An Introduction to healthyR

code
rtip
healthyr
Author

Steven P. Sanderson II, MPH

Published

June 13, 2024

Introduction

This article will introduce you to the healthyR package. healthyR is a package that provides functions for analyzing and visualizing health-related data. It is designed to make it easier for health professionals and researchers to work with health data in R. It is an experimental package that is still under active development, so some functions may change in the future along with the package structure and scope.

Unfortunately, the package needs some love and attention. Which I am trying to give it. Given that information, I will be updating the package to include more functions and improve the existing ones. I will also be updating the documentation and adding more examples to help users get started with the package.

So let’s get started!

Installation

You can easily install the healthyR package from CRAN or GitHub if you want to live in dev land.

install.packages("healthyR")

Or alternatively:

# install.packages("devtools")
devtools::install_github("spsanderson/healthyR")

Getting Started

The Goal

The ultimate goal really of this package is to provide a set of functions that are easy to understand and follow. The functions should be able to take in data, process it, and output results in a way that is easy to understand and interpret. The package should also provide functions for visualizing the data in a way that is easy to understand and interpret. In healthycare, at least in my experience there are a great many small rural hospitals that do not have the resources to hire a data scientist or a statistician. This package and in fact the entire healthyverse suite are being designed to help those hospitals and other health organizations that may not have the resources to hire a data scientist or statistician.
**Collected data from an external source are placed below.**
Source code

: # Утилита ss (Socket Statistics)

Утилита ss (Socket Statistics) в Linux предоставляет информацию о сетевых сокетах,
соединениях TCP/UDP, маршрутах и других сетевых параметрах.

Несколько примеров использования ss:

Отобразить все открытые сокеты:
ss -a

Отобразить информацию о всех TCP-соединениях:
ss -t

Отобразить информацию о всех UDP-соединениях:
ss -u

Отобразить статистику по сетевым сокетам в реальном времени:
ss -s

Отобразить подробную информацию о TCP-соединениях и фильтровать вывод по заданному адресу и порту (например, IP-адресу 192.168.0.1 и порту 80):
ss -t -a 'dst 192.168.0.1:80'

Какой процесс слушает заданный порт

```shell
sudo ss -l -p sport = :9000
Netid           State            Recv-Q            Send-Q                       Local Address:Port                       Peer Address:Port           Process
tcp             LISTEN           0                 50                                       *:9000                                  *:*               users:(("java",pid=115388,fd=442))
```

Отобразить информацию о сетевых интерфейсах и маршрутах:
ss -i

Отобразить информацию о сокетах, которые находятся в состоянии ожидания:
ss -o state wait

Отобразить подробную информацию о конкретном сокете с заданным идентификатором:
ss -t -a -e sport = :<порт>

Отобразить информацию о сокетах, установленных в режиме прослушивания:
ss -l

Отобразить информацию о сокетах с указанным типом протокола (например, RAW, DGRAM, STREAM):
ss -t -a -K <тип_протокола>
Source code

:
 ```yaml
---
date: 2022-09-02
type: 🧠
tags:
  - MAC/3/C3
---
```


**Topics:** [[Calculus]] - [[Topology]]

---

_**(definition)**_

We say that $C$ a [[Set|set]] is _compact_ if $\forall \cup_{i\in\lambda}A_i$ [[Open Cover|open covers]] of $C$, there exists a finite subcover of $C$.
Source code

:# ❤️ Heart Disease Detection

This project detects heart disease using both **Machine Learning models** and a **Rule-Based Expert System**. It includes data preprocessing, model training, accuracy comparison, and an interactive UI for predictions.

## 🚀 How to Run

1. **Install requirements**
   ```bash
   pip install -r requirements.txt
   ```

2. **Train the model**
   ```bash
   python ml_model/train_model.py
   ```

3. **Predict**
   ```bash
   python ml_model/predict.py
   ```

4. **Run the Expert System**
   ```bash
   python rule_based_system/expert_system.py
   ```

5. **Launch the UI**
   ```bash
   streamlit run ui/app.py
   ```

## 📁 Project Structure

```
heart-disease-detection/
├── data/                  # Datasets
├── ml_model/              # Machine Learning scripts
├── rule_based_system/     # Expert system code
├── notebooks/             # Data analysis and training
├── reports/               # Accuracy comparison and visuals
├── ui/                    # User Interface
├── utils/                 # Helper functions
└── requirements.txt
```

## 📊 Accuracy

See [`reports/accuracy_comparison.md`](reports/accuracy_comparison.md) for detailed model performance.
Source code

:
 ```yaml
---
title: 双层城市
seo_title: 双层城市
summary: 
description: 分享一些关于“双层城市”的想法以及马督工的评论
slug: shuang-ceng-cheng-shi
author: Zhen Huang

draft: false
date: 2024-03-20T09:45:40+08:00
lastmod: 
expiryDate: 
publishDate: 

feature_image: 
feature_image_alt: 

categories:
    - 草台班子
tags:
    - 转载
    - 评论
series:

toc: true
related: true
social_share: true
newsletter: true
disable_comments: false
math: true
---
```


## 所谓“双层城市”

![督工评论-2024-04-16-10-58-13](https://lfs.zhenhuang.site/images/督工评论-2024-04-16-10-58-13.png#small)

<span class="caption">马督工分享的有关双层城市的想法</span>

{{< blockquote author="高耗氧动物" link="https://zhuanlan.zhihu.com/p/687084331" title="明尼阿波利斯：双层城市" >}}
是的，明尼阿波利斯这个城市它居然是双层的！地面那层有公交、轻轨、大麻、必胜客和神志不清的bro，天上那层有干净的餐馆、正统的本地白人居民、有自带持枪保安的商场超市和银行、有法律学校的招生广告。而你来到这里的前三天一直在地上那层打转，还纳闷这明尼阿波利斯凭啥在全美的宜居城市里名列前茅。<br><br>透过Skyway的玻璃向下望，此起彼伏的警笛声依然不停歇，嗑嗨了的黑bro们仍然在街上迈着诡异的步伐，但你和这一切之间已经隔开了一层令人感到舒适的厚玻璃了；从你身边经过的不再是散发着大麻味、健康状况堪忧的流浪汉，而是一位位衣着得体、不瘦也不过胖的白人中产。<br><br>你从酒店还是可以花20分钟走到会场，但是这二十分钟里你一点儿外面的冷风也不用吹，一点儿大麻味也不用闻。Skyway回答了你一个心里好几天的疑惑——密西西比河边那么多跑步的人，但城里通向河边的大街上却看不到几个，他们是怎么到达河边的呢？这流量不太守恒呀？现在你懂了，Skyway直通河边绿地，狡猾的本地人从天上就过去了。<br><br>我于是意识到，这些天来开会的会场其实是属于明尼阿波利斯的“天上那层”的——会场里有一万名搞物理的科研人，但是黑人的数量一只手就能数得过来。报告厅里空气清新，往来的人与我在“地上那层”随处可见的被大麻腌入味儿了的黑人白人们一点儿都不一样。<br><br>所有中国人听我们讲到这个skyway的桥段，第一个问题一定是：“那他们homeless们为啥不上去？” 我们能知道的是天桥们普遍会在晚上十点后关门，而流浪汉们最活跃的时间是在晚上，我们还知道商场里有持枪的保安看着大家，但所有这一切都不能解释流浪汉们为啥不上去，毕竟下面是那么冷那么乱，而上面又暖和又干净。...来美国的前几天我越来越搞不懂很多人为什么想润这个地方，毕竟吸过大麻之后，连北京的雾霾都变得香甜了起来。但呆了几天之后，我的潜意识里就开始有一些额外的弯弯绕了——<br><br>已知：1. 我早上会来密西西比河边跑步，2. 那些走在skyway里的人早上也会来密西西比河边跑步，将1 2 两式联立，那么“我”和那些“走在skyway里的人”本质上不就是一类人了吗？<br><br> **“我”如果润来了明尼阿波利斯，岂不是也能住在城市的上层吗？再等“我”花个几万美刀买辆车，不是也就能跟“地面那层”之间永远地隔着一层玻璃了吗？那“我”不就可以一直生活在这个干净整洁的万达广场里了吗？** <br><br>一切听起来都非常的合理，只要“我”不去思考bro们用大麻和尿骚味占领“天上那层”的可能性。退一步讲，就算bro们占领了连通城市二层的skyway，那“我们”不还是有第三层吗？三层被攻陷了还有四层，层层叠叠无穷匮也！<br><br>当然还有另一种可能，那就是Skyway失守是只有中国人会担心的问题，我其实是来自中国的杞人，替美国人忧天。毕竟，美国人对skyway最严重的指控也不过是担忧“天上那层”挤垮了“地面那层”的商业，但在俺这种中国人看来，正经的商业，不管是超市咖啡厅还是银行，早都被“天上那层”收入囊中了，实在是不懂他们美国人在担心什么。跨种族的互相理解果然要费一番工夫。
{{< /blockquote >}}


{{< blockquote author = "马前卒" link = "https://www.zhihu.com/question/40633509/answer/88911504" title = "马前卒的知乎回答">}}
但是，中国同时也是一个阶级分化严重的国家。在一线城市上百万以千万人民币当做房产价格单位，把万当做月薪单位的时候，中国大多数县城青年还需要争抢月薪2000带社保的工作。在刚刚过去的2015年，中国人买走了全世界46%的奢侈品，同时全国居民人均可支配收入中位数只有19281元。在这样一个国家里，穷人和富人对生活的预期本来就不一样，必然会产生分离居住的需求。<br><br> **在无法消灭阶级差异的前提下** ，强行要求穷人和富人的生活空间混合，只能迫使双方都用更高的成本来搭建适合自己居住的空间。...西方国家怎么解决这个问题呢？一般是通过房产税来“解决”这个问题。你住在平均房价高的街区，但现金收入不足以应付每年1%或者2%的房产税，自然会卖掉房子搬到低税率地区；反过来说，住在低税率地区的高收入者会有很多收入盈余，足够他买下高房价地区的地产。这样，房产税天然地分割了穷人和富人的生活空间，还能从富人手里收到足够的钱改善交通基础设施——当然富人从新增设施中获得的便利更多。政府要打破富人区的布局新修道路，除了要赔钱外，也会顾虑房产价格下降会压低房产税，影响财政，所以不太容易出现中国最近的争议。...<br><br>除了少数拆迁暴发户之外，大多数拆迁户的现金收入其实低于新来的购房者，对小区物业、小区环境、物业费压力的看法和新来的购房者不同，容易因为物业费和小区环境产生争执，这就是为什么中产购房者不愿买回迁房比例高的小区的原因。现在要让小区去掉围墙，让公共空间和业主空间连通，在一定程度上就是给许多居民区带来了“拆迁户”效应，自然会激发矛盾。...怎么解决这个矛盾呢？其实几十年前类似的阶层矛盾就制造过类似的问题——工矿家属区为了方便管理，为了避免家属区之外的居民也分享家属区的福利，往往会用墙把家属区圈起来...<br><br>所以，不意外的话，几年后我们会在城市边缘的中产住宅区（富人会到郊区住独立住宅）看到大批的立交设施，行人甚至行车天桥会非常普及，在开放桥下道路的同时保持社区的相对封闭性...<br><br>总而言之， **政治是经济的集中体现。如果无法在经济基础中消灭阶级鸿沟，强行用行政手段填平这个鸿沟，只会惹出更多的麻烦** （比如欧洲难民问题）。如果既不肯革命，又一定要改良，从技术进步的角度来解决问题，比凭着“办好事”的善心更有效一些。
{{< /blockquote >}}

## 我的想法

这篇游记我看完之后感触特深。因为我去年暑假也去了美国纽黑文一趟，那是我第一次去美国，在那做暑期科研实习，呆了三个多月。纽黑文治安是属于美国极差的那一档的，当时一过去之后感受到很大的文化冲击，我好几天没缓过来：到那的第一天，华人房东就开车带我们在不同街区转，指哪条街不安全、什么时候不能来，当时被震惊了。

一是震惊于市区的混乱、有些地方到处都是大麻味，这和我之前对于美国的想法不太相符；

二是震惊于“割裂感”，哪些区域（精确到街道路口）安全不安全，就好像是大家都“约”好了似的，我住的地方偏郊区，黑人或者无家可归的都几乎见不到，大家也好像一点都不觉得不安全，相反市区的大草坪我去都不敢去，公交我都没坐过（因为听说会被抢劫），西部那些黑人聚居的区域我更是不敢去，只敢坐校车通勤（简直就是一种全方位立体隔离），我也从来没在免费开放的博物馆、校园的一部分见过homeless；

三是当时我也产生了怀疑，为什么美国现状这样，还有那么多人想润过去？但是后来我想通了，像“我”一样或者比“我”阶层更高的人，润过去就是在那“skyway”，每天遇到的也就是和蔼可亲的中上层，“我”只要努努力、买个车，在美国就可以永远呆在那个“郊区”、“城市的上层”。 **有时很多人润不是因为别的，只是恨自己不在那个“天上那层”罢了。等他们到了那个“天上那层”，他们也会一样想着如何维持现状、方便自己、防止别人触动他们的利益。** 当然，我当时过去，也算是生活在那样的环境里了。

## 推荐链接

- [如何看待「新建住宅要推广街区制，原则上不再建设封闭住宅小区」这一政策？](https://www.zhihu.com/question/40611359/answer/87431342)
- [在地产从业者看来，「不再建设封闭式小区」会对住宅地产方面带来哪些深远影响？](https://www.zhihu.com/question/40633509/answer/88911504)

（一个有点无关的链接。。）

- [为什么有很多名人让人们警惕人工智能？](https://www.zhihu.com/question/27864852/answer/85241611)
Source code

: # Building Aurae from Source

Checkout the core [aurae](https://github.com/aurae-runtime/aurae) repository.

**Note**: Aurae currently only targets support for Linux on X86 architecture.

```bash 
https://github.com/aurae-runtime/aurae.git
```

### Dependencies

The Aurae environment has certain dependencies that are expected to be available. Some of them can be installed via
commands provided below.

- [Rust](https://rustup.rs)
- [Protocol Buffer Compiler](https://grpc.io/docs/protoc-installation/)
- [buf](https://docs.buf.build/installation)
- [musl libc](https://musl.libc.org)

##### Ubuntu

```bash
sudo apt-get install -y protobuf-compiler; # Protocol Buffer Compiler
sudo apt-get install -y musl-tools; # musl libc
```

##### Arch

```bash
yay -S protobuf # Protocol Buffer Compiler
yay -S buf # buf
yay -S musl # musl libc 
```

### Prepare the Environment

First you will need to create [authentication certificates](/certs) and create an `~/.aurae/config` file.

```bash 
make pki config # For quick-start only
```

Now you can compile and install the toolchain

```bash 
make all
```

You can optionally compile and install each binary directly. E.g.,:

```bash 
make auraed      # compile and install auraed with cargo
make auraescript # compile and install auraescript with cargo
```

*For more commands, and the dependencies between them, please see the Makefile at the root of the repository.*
The only way anyone can improve is if they have their data and can then in turn analyze and interpret that data. This package is designed to help with that in some short way for now.

Let’s go through some examples. To do this we will also load in my healthyR.data package as it comes with a standard dataset that we can use to demonstrate the functions in healthyR and a host of other issues.

# install.packages(healthyR.data)
library(healthyR)
library(healthyR.data)
library(tidyverse)
library(DT)

Now let’s get a list of all of the functions that are exposed via the healthyR package.

# Functions and their arguments for healthyR

pat <- c("%>%",":=","as_label","as_name","enquo","enquos","expr",
         "dx_cc_mapping","px_cc_mapping","sym","syms")

tibble(fns = ls.str("package:healthyR")) |>
  filter(!fns %in% pat) |>
  mutate(params = purrr::map(fns, formalArgs)) |> 
  group_by(fns) |> 
  mutate(func_with_params = toString(params)) |>
  mutate(
    func_with_params = ifelse(
      str_detect(
        func_with_params, "\\("), 
      paste0(fns, func_with_params), 
      paste0(fns, "(", func_with_params, ")")
    )) |>
  select(fns, func_with_params) |>
  mutate(fns = as.factor(fns)) |>
  datatable(
    #class = 'cell-boarder-stripe',
    colnames = c("Function", "Full Call"),
    options = list(
      autowidth = TRUE,
      pageLength = 10
    )
  )

You can see the reference page for all of the available functions here: healthyR Reference

Let’s get started with a first example.

Examples

Example 1: Median Excess Lenght of Stay

In this example, we will calculate the median excess length of stay for patients in the inpatient dataset. The excess length of stay is the difference between the actual length of stay and the expected length of stay for a patient. The expected length of stay is calculated based on the patient’s diagnosis-related group (DRG) and other factors.

For providers and hospitals, the excess length of stay is an important metric because it can help identify patients who are at risk of complications or other adverse outcomes. By identifying these patients early, providers can take steps to prevent complications and improve patient outcomes. Afterall, hospitals are full of sick people, as hard as they work to keep environments sterile one must remember that when your at your worst, you go to a hospital, so it is natural that complications can arise.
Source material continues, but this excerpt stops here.